Source texts of formatted documents:
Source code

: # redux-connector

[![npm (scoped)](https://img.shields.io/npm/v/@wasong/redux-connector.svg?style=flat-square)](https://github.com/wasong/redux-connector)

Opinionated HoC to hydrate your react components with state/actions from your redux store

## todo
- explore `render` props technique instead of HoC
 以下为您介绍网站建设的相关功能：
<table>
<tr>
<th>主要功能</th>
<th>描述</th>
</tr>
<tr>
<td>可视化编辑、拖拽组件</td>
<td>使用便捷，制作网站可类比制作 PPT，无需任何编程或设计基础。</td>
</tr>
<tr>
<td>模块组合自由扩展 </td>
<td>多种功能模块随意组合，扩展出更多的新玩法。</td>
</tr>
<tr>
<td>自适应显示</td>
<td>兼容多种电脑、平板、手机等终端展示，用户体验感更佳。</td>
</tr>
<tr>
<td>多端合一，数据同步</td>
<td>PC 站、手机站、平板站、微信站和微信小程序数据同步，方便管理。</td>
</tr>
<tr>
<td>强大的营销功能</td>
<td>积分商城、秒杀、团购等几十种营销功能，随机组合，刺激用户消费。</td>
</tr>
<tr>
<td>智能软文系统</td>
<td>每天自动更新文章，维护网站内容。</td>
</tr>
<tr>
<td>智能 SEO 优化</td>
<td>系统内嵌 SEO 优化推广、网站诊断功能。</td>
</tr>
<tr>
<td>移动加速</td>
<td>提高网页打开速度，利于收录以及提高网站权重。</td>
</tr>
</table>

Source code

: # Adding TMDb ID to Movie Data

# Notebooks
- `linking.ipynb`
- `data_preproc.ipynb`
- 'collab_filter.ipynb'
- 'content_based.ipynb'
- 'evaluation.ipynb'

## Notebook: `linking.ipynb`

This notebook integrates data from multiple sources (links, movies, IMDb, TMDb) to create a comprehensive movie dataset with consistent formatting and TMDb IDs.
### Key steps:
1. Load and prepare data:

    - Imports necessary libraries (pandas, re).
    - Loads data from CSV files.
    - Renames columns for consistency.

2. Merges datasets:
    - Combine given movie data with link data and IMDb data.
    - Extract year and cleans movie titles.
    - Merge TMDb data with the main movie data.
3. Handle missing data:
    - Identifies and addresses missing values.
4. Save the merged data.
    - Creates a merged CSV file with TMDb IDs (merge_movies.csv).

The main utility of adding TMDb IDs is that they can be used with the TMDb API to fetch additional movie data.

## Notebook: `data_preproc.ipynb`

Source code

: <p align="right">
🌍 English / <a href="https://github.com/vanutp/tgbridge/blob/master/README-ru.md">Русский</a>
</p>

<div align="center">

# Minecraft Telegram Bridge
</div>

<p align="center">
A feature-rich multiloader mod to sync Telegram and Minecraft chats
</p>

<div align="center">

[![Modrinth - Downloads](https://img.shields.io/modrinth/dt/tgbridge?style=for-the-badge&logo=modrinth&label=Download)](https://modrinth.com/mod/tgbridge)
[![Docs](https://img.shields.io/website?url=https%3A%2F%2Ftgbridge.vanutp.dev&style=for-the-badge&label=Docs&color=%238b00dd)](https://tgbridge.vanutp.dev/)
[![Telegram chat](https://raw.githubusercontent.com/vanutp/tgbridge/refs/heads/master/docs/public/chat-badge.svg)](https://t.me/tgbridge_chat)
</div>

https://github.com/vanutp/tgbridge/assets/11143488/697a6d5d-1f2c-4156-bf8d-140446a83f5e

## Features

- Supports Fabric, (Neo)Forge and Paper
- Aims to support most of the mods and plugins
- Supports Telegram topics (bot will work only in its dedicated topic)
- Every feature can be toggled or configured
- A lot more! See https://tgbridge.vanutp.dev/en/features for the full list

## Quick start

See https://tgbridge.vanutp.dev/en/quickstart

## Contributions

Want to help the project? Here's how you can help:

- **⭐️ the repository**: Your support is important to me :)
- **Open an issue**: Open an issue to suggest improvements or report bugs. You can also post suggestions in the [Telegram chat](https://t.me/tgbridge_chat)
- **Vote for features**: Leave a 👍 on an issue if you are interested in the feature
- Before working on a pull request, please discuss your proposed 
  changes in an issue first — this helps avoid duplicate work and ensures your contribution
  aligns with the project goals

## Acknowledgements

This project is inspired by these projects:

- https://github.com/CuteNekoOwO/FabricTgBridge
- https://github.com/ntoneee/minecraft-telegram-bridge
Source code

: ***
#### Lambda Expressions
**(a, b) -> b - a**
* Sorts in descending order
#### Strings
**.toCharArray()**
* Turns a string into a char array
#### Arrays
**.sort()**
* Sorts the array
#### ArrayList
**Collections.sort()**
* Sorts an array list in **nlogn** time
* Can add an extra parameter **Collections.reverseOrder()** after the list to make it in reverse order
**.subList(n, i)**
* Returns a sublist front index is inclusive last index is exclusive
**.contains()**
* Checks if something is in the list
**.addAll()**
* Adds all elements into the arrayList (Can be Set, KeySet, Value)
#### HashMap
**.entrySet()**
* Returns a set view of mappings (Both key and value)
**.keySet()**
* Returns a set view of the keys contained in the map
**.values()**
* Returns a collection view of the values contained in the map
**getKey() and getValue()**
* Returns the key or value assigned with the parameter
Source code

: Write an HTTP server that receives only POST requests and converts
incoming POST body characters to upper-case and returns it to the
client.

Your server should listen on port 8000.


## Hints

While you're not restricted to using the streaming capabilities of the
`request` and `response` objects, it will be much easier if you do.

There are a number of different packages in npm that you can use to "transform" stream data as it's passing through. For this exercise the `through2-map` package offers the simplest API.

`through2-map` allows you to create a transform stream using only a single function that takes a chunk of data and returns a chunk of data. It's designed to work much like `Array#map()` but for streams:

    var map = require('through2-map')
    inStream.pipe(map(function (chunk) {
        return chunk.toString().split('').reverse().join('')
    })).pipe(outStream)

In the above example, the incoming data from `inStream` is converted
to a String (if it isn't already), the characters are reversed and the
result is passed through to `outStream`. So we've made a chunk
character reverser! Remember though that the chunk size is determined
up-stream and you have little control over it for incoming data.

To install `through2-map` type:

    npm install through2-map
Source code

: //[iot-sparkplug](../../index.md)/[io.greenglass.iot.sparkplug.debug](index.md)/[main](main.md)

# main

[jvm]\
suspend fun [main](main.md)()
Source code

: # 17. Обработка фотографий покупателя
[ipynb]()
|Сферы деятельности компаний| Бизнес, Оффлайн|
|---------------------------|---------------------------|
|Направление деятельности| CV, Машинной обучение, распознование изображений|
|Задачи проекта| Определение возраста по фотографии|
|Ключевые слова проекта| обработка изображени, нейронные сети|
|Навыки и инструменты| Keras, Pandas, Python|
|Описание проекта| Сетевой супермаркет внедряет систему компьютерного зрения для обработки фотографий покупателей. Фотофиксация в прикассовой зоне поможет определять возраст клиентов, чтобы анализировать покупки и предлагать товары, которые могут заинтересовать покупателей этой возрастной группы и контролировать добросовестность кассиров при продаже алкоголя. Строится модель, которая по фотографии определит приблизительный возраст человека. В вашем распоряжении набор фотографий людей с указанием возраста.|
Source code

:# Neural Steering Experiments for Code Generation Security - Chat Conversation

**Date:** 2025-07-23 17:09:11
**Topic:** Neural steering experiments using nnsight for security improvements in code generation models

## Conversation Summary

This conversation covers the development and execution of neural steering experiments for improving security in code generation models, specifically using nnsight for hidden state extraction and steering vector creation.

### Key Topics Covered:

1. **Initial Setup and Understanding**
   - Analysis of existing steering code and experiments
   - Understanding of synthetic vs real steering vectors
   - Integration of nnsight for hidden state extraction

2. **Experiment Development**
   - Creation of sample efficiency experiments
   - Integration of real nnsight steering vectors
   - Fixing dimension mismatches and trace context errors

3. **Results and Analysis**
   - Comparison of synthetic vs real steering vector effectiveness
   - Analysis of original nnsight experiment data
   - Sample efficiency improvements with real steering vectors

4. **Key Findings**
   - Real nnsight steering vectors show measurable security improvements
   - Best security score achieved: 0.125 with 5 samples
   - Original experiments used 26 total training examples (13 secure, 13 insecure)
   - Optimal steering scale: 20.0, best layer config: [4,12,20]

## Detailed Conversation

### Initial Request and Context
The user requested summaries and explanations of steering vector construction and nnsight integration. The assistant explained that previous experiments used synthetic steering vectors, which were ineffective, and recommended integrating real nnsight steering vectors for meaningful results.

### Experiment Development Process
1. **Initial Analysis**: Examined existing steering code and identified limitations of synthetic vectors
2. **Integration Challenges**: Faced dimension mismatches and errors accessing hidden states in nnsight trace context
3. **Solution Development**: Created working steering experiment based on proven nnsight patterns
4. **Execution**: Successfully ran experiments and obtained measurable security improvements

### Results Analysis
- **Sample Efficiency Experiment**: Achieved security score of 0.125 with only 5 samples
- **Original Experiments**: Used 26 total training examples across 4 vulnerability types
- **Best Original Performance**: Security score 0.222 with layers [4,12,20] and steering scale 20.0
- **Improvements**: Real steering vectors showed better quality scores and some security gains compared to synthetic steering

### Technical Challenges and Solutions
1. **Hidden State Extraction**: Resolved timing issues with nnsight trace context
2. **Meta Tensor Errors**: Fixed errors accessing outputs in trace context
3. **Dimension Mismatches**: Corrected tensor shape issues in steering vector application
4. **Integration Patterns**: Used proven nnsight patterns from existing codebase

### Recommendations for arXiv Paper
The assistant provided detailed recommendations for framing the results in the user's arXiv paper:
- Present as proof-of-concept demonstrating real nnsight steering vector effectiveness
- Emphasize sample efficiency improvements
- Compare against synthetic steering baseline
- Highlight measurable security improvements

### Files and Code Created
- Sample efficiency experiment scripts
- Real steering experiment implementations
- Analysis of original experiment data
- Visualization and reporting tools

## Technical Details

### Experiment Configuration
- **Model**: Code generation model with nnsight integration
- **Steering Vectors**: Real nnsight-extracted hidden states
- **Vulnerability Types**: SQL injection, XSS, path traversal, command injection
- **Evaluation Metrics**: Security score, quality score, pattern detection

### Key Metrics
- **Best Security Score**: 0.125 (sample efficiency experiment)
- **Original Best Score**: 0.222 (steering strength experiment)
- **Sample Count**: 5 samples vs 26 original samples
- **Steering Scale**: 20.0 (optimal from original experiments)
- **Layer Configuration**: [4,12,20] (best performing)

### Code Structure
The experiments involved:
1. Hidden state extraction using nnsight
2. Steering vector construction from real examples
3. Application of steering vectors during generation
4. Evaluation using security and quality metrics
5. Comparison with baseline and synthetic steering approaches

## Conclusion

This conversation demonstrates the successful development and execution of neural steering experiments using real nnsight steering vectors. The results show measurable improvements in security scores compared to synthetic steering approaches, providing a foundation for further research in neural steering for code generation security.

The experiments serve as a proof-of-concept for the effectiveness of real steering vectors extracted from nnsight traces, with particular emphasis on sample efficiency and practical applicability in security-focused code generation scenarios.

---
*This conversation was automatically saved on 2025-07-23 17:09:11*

* **Task requirements**:
Print exactly the lines above from the one with "to a String" to the one with "Keras, Pandas, Python|", including both.

* **Exercise solution**:
to a String (if it isn't already), the characters are reversed and the
result is passed through to `outStream`. So we've made a chunk
character reverser! Remember though that the chunk size is determined
up-stream and you have little control over it for incoming data.

To install `through2-map` type:

    npm install through2-map
Source code

: //[iot-sparkplug](../../index.md)/[io.greenglass.iot.sparkplug.debug](index.md)/[main](main.md)

# main

[jvm]\
suspend fun [main](main.md)()
Source code

: # 17. Обработка фотографий покупателя
[ipynb]()
|Сферы деятельности компаний| Бизнес, Оффлайн|
|---------------------------|---------------------------|
|Направление деятельности| CV, Машинной обучение, распознование изображений|
|Задачи проекта| Определение возраста по фотографии|
|Ключевые слова проекта| обработка изображени, нейронные сети|
|Навыки и инструменты| Keras, Pandas, Python|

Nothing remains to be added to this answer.